Privacy architecture is therefore not only about encryption or access control.
It is about controlling data flow.
The core rule:
Sensitive data should move only when there is a clear purpose, explicit authority, minimal payload, bounded retention, observable access, and a defined deletion/redaction strategy.
2. Privacy is an architecture constraint, not a legal afterthought
Engineers often treat privacy as a checklist handled by legal/compliance.
That fails in microservices because privacy is implemented through technical choices:
- Which service owns personal data?
- Which event payload includes personal data?
- Which read model duplicates personal data?
- Which log field exposes a name, email, phone number, token, or case detail?
- Which team can query which data?
- Which cache retains sensitive payloads?
- Which backup contains deleted user data?
- Which workflow variable stores evidence content?
- Which service exports CSV files?
Legal may define obligations. Architecture determines whether the system can actually satisfy them.
GDPR Article 5 describes principles such as lawfulness/fairness/transparency, purpose limitation, data minimisation, accuracy, storage limitation, and integrity/confidentiality.
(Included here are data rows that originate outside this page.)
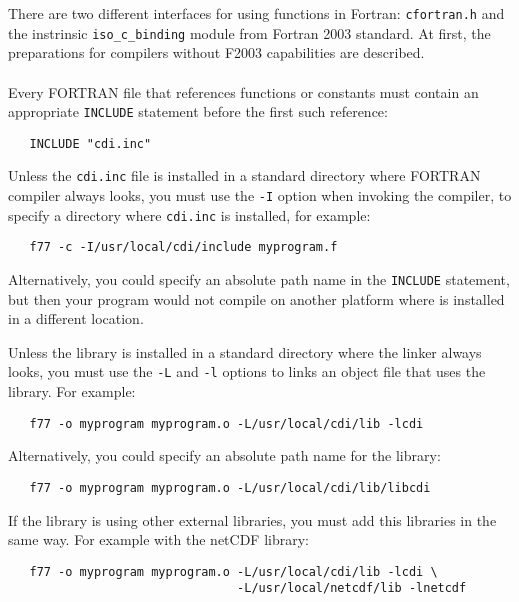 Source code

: There are two different interfaces for using {\CDI} functions in Fortran:
{\tt cfortran.h} and the instrinsic {\tt iso\_c\_binding} module from Fortran
2003 standard. At  first, the preparations for compilers without F2003
capabilities are described.\\\\
Every FORTRAN file that references {\CDI} functions or constants must contain
an appropriate {\tt INCLUDE} statement before the first such reference:

\begin{verbatim}
   INCLUDE "cdi.inc"
\end{verbatim}

Unless the {\tt cdi.inc} file is installed in a standard directory where
FORTRAN compiler always looks, you must use the {\tt -I} option when invoking
the compiler, to specify a directory where {\tt cdi.inc} is installed, for example:

\begin{verbatim}
   f77 -c -I/usr/local/cdi/include myprogram.f
\end{verbatim}

Alternatively, you could specify an absolute path name in the {\tt INCLUDE}
statement, but then your program would not compile on another platform
where {\CDI} is installed in a different location.

Unless the {\CDI} library is installed in a standard directory where the linker
always looks, you must use the {\tt -L} and {\tt -l} options to links an object file that
uses the {\CDI} library. For example:

\begin{verbatim}
   f77 -o myprogram myprogram.o -L/usr/local/cdi/lib -lcdi
\end{verbatim}

Alternatively, you could specify an absolute path name for the library:

\begin{verbatim}
   f77 -o myprogram myprogram.o -L/usr/local/cdi/lib/libcdi
\end{verbatim}

If the {\CDI} library is using other external libraries, you must add this
libraries in the same way.
For example with the netCDF library:

\begin{verbatim}
   f77 -o myprogram myprogram.o -L/usr/local/cdi/lib -lcdi \
                                -L/usr/local/netcdf/lib -lnetcdf
\end{verbatim}

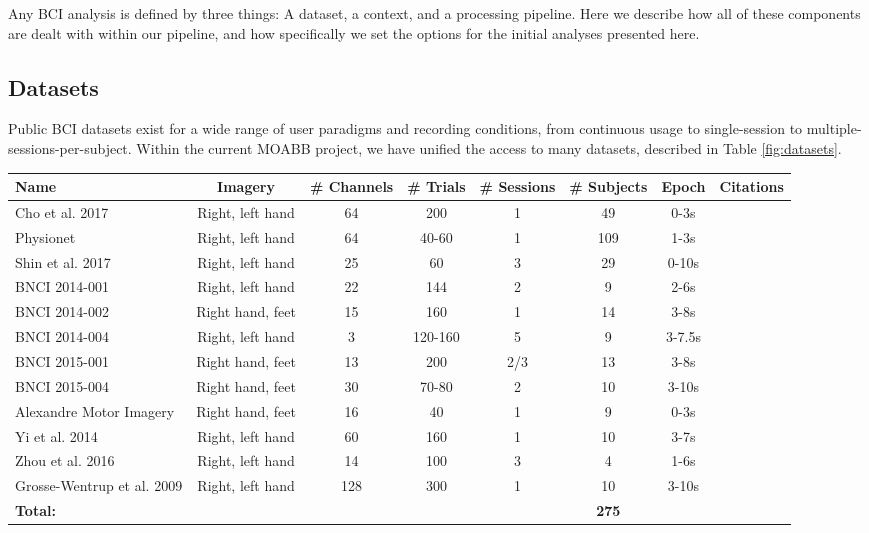 Any BCI analysis is defined by three things: A dataset, a context, and
a processing pipeline. Here we describe how all of these components
are dealt with within our pipeline, and how specifically we set the
options for the initial analyses presented here.

\subsection{Datasets}

Public BCI datasets exist for a wide range of user paradigms and
recording conditions, from continuous usage to single-session to
multiple-sessions-per-subject. Within the current MOABB project, we
have unified the access to many datasets, described in Table
\ref{fig:datasets}.


\begin{table*}[ht]
  \centering
  \begin{tabular}{l || c | c | c | c | c | c | c }
    Name & Imagery & \# Channels & \# Trials & \# Sessions & \# Subjects & Epoch & Citations \\ \hline
    Cho et al. 2017 & Right, left hand & 64 & 200 & 1 & 49 & 0-3s & \cite{Cho2017} \\
    Physionet & Right, left hand & 64 & 40-60 & 1 & 109 & 1-3s & \cite{Schalk2004, Goldberger2000} \\
    Shin et al. 2017 & Right, left hand & 25 & 60 & 3 & 29 & 0-10s & \cite{Blankertz2007, Shin2017} \\
    BNCI 2014-001 & Right, left hand & 22 & 144 & 2 & 9 & 2-6s & \cite{Tangermann2012} \\
    BNCI 2014-002 & Right hand, feet & 15 & 160 & 1 & 14 & 3-8s & \cite{Steyrl2016} \\
    BNCI 2014-004 & Right, left hand & 3 & 120-160 & 5 & 9 & 3-7.5s & \cite{Leeb2007} \\
    BNCI 2015-001 & Right hand, feet & 13 & 200 & 2/3 & 13 & 3-8s & \cite{Faller2012} \\
    BNCI 2015-004 & Right hand, feet & 30 & 70-80 & 2 & 10 & 3-10s & \cite{Scherer2015a} \\
    Alexandre Motor Imagery & Right hand, feet & 16 & 40 & 1 & 9 & 0-3s & \cite{Barachant2012a}\\
    Yi et al. 2014 & Right, left hand & 60 & 160 & 1 & 10 & 3-7s & \cite{Yi2014} \\
    Zhou et al. 2016 & Right, left hand & 14 & 100 & 3 & 4 & 1-6s & \cite{Zhou2016}\\
    Grosse-Wentrup et al. 2009 & Right, left hand & 128 & 300 & 1 & 10 & 3-10s & \cite{Grosse-Wentrup2009} \\
    \hline
    \centering\bf{Total}: & & & & & \bf{275}& &
    
\end{tabular}
    \caption{Dataset attributes}
    \label{fig:datasets}
\end{table*}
NIST Privacy Framework is designed to help organizations identify and manage privacy risk. OWASP logging guidance also warns not to log sensitive data unnecessarily.
The engineering translation is simple:
Every data field needs an owner, purpose, classification, propagation rule, retention rule, and protection rule.
3. Sensitive data is broader than PII
PII is important, but privacy-sensitive data includes more than name/email/address.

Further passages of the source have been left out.